La Iglesia latina ha intentado explicar este sacramento con la idea jurídica de un proceso del que se sale absuelto, o no absuelto. En este proceso el ministro reviste la función de juez. Esta visión, si se acentúa unilateralmente, puede tener consecuencias negativas. Se hace difícil reconocer en el confesor a Jesús. En la parábola del hijo pródigo el padre no se comporta como juez, sino precisamente como padre; antes aún de que el hijo haya terminado de hacer su confesión, le abraza y ordena la fiesta.

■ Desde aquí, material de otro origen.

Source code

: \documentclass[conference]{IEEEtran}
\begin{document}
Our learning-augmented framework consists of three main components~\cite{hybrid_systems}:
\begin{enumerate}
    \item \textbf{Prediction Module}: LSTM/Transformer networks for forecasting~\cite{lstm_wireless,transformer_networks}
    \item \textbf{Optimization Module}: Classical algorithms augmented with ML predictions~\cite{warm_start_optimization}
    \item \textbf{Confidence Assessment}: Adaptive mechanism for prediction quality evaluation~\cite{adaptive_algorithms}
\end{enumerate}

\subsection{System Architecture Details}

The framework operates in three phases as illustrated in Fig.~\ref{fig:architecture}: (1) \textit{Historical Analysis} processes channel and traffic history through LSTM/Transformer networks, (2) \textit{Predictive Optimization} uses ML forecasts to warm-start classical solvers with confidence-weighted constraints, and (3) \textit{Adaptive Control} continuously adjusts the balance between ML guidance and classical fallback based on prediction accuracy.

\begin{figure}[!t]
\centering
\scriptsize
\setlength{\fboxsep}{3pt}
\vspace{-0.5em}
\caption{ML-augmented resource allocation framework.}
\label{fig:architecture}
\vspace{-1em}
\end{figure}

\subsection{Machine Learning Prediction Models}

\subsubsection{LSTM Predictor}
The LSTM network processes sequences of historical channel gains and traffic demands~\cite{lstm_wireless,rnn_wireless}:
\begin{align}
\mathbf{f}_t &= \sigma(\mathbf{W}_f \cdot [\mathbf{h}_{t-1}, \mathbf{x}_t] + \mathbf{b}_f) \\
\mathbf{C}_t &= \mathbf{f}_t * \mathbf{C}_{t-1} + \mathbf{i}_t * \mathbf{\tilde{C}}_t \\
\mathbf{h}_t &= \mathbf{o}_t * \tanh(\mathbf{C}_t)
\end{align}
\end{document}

El Evangelio es el verdadero «manual para confesores»; el Derecho Canónico está para servirlo, no para sustituirlo.

Jesús no empieza a preguntar en tono perentorio a la adúltera, a Zaqueo y a todos los pecadores que encuentra «el número y la especie» de los pecados: «¿Cuántas veces? ¿Con quién? ¿Dónde?». Se preocupa ante todo de que la persona experimente la misericordia, la ternura y también el gozo de Dios al acoger al pecador. Sabe que tras esta experiencia será el propio pecador quien sienta la necesidad de una confesión cada vez más completa de las culpas. En toda la Biblia vemos en acto la pedagogía de Dios de no pedir al hombre todo e inmediatamente en materia de moral, sino sólo aquello que, por el momento, está en grado de comprender. Pablo habla de una «divina paciencia» al respecto (Cf. Rm 3,26). Lo esencial es que haya un inicio de verdadero arrepentimiento y la voluntad de cambiar y reparar el mal hecho.

El Papa ha dado un signo fuerte en este sentido, y no sólo con la Encíclica «Dives in misericordia». En 1983, mientras se celebraba el Sínodo de los Obispos sobre «Penitencia y reconciliación», quiso proclamar santo, en presencia de todo el Sínodo, al beato Leopoldo Mandic, el humilde capuchino que había pasado la vida confesando.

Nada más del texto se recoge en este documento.